[RESOLVED] Need good tutorial for simple search script..

Wales

I've tried looking at some tutorials that I found on yahoo, but all they do is give me bunch of errors. I need a tutorial on a simple search script that searches 1 table and 1 field and was wondering if anyone else have seen a good tutorial. Thanks.

dagon

select * from foo where bar like '%search%'

Wales

This is what I have..I'm not getting any results when I click submit for a search.
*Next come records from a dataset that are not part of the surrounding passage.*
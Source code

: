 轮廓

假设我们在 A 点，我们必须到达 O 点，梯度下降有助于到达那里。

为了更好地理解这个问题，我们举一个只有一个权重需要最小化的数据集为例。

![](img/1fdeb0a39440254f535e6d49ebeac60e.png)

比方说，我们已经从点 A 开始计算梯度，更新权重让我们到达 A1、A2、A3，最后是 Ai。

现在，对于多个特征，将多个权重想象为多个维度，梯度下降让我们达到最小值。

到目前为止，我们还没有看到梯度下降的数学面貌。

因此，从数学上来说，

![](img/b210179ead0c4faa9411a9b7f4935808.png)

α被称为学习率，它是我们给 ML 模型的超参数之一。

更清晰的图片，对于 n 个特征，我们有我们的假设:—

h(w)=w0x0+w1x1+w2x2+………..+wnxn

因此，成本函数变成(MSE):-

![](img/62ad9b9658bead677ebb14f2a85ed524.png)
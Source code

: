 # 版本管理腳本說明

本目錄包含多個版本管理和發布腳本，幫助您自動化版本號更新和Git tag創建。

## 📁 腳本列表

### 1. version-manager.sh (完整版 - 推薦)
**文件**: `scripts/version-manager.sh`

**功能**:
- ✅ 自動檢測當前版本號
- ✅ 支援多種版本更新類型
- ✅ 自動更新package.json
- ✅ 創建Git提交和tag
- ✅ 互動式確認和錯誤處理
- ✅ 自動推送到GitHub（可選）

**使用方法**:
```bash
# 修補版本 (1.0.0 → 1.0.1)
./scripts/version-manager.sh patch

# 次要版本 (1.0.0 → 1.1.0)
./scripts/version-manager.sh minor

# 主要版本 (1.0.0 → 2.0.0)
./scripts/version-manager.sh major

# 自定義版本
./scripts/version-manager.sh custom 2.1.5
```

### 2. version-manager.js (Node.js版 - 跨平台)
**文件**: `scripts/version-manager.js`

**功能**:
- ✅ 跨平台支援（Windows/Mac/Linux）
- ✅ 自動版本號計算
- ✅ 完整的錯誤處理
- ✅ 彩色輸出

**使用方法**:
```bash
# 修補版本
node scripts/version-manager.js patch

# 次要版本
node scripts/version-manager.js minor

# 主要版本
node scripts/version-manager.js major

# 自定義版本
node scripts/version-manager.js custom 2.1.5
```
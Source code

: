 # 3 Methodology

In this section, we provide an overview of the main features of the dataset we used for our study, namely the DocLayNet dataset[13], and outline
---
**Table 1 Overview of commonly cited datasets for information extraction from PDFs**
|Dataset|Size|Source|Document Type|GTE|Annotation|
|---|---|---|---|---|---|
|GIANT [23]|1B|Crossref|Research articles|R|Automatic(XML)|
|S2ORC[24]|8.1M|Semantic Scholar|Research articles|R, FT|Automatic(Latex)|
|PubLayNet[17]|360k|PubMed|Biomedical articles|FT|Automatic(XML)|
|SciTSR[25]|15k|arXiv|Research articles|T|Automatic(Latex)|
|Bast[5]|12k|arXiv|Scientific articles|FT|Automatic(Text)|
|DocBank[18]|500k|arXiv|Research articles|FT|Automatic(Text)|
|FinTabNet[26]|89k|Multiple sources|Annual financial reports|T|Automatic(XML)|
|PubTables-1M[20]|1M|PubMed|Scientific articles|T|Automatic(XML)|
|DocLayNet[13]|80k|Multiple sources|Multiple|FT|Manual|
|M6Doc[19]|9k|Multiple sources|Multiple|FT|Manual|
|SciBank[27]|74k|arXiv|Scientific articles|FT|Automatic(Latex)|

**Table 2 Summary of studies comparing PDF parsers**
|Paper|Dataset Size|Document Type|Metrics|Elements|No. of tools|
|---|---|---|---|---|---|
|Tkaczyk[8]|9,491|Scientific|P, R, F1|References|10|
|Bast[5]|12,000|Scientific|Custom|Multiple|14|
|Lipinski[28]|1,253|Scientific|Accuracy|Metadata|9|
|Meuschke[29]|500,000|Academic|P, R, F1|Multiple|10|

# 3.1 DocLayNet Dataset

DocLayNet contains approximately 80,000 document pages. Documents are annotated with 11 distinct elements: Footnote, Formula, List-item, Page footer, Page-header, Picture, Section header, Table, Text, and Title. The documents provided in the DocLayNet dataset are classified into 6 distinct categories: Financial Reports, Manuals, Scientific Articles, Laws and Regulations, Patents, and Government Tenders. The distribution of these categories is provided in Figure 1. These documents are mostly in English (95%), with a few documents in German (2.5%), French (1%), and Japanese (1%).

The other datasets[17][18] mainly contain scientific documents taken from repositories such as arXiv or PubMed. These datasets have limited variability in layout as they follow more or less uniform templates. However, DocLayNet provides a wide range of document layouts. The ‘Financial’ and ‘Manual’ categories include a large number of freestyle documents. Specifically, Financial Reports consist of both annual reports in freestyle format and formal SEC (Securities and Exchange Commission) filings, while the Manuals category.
I'm trying to display the results from the name field in the users table.

<?
include('connect.php');


mysql_select_db("$database");

$sql = mysql_query("SELECT name FROM users WHERE name LIKE '%search%'") or die (mysql_error());

while(list($name)=mysql_fetch_array($sql)){

echo "Result: $name <br />";

}
?>


<form method="POST" action="">
Search Word: <input type="text" name="query">
<input type="SUBMIT" value="Search!">
</form>

dagon

$sql = mysql_query("SELECT name FROM users WHERE name LIKE '%search%'") or die (mysql_error());

should be

$sql = mysql_query("SELECT name FROM users WHERE name LIKE '%$_POST[query]%'") or die (mysql_error());

Wales

After I changed that it automatically shows all the rows in the name column.

dagon

probably because the $_POST[query] is empty

bradgrafelman

As dagon points out, you should use an if() statement to see if $_POST['query'] is set ([man]isset[/man]).

Also, note that you should never place user-supplied data directly into a SQL query as this will leave you vulnerable to SQL injection attacks. Instead, you should sanitize all user-supplied data with a function such as [man]mysql_real_escape_string/man.

Wales

Thanks got it to work.